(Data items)
........

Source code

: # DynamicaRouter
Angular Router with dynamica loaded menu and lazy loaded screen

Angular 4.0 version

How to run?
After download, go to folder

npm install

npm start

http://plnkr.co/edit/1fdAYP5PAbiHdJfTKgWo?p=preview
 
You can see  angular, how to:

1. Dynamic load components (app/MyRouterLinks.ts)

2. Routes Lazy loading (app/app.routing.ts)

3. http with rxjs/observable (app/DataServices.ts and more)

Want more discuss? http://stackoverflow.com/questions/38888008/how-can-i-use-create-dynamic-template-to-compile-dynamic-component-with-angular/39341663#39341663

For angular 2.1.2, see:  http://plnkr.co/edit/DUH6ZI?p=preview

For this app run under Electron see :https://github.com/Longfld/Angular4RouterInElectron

........

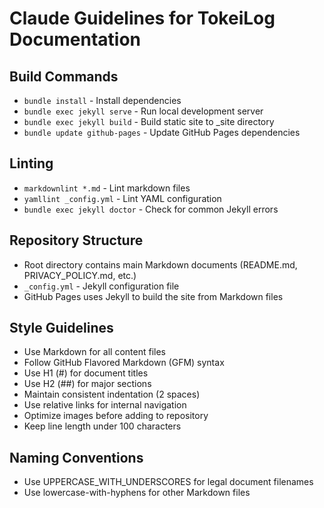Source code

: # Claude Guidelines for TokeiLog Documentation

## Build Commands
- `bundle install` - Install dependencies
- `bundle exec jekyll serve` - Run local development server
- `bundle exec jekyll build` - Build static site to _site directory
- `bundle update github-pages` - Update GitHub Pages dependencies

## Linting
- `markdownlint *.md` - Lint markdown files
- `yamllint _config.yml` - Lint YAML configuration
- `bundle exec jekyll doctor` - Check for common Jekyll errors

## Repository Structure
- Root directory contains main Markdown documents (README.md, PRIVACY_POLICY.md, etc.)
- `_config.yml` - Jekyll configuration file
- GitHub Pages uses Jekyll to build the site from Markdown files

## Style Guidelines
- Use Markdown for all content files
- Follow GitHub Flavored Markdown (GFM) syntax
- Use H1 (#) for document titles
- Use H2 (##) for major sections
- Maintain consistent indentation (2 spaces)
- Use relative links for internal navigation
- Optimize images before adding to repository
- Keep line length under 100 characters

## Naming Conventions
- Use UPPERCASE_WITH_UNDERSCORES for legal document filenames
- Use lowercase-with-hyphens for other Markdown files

........

> **AIM OF THE EXERCISE**: Print exactly the lines above, between the one holding "1. Dynamic load" and the one holding "For this app", inclusive, and nothing besides.

> **ANSWER TO THIS TASK**:
1. Dynamic load components (app/MyRouterLinks.ts)

2. Routes Lazy loading (app/app.routing.ts)

3. http with rxjs/observable (app/DataServices.ts and more)

Want more discuss? http://stackoverflow.com/questions/38888008/how-can-i-use-create-dynamic-template-to-compile-dynamic-component-with-angular/39341663#39341663

For angular 2.1.2, see:  http://plnkr.co/edit/DUH6ZI?p=preview

For this app run under Electron see :https://github.com/Longfld/Angular4RouterInElectron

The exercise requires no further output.